■ What you are asked to do
Within the data below, determine how many lines contain "ServeHTTP" and supply only that figure.

■ The records

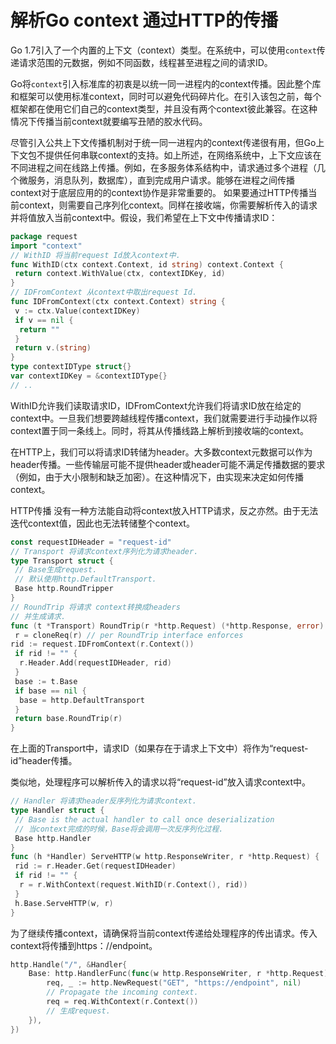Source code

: 

# 解析Go context 通过HTTP的传播

Go 1.7引入了一个内置的上下文（context）类型。在系统中，可以使用`context`传递请求范围的元数据，例如不同函数，线程甚至进程之间的请求ID。

Go将`context`引入标准库的初衷是以统一同一进程内的context传播。因此整个库和框架可以使用标准context，同时可以避免代码碎片化。在引入该包之前，每个框架都在使用它们自己的context类型，并且没有两个context彼此兼容。在这种情况下传播当前context就要编写丑陋的胶水代码。

尽管引入公共上下文传播机制对于统一同一进程内的context传递很有用，但Go上下文包不提供任何串联context的支持。如上所述，在网络系统中，上下文应该在不同进程之间在线路上传播。例如，在多服务体系结构中，请求通过多个进程（几个微服务，消息队列，数据库），直到完成用户请求。能够在进程之间传播context对于底层应用的的context协作是非常重要的。
如果要通过HTTP传播当前context，则需要自己序列化context。同样在接收端，你需要解析传入的请求并将值放入当前context中。假设，我们希望在上下文中传播请求ID：

```go
package request
import "context"
// WithID 将当前request Id放入context中.
func WithID(ctx context.Context, id string) context.Context {
 return context.WithValue(ctx, contextIDKey, id)
}
// IDFromContext 从context中取出request Id.
func IDFromContext(ctx context.Context) string {
 v := ctx.Value(contextIDKey)
 if v == nil {
  return ""
 }
 return v.(string)
}
type contextIDType struct{}
var contextIDKey = &contextIDType{}
// ..
```

WithID允许我们读取请求ID，IDFromContext允许我们将请求ID放在给定的context中。一旦我们想要跨越线程传播context，我们就需要进行手动操作以将context置于同一条线上。同时，将其从传播线路上解析到接收端的context。

在HTTP上，我们可以将请求ID转储为header。大多数context元数据可以作为header传播。一些传输层可能不提供header或header可能不满足传播数据的要求（例如，由于大小限制和缺乏加密）。在这种情况下，由实现来决定如何传播context。

HTTP传播
没有一种方法能自动将context放入HTTP请求，反之亦然。由于无法迭代context值，因此也无法转储整个context。

```go
const requestIDHeader = "request-id"
// Transport 将请求context序列化为请求header.
type Transport struct {
 // Base生成request.
 // 默认使用http.DefaultTransport.
 Base http.RoundTripper
}
// RoundTrip 将请求 context转换成headers
// 并生成请求.
func (t *Transport) RoundTrip(r *http.Request) (*http.Response, error) {
 r = cloneReq(r) // per RoundTrip interface enforces
rid := request.IDFromContext(r.Context())
 if rid != "" {
  r.Header.Add(requestIDHeader, rid)
 }
 base := t.Base
 if base == nil {
  base = http.DefaultTransport
 }
 return base.RoundTrip(r)
}
```

在上面的Transport中，请求ID（如果存在于请求上下文中）将作为“request-id”header传播。

类似地，处理程序可以解析传入的请求以将“request-id”放入请求context中。

```go
// Handler 将请求header反序列化为请求context.
type Handler struct {
 // Base is the actual handler to call once deserialization
 // 当context完成的时候，Base将会调用一次反序列化过程.
 Base http.Handler
}
func (h *Handler) ServeHTTP(w http.ResponseWriter, r *http.Request) {
 rid := r.Header.Get(requestIDHeader)
 if rid != "" {
  r = r.WithContext(request.WithID(r.Context(), rid))
 }
 h.Base.ServeHTTP(w, r)
}
```

为了继续传播context，请确保将当前context传递给处理程序的传出请求。传入context将传播到https：//endpoint。

```go
http.Handle("/", &Handler{
    Base: http.HandlerFunc(func(w http.ResponseWriter, r *http.Request) {
        req, _ := http.NewRequest("GET", "https://endpoint", nil)
        // Propagate the incoming context.
        req = req.WithContext(r.Context()) 
        // 生成request.
    }),
})
```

■ Solution to this problem
2